CREATION AND DEVELOPMENT
In the 1800s, Augustin Louis Cauchy, a pioneer in mathematical analysis, studied the stiffness of an “articulated octahedron” which is the ancestor of the hexapod.
In 1949, V. Eric Gough, an engineer at Dunlop in England, advanced in research and built a parallel mechanism to test tires under different loads. A few years later, in 1965, D. Stewart began using a variant of the hexapod for flight simulators.

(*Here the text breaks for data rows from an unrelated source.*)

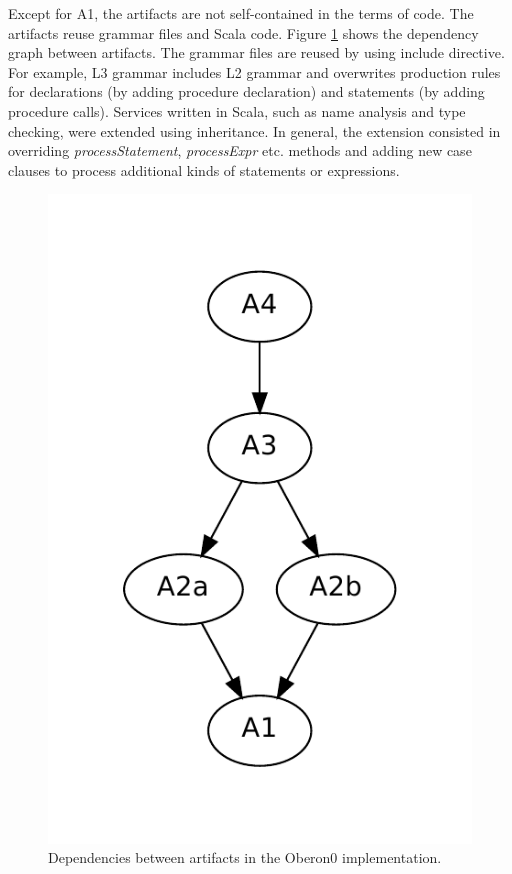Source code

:Except for A1, the artifacts are not self-contained in the terms of
code. The artifacts reuse grammar files and Scala code. Figure \ref{fig:artifact-dependencies}
shows the dependency graph between artifacts. The grammar files are
reused by using include directive. For example, L3 grammar includes
L2 grammar and overwrites production rules for declarations (by adding
procedure declaration) and statements (by adding procedure calls).
Services written in Scala, such as name analysis and type checking,
were extended using inheritance. In general, the extension consisted
in overriding \emph{processStatement}, \emph{processExpr} etc. methods
and adding new case clauses to process additional kinds of statements
or expressions.

%
\begin{figure}[!h]
\noindent \begin{centering}
\includegraphics[scale=0.5]{simpl/artifacts.pdf}
\par\end{centering}

\caption{\label{fig:artifact-dependencies}Dependencies between artifacts in
the Oberon0 implementation.}

\end{figure}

The robot he built will be renamed in his name the “Stewart platform”, which is also sometimes found under the more correct name of “Gough-Stewart platform”. Over the years, the hexapod has been updated by several engineers (Klaus Cappel, H. McCallion, etc.).
STEWART PLATFORM DYNAMICS
The mechanism is a kinematic structure composed of two platforms and six cylinders. The base platform is fixed while the upper platform and the six cylinders are mobile.
The cylinders are connected to the upper platform by a mobile articulation, the other end of each cylinder is attached to the base by another articulation. All the cylinders are independent of each other and allow the upper platform to be oriented and positioned.
Stewart’s platforms have historically been used in machine tools, tire test benches, maritime research, swell simulation, flight simulators, antenna positioning, terrestrial and space telescopes, orthopedic surgery…
New uses are invented day after day.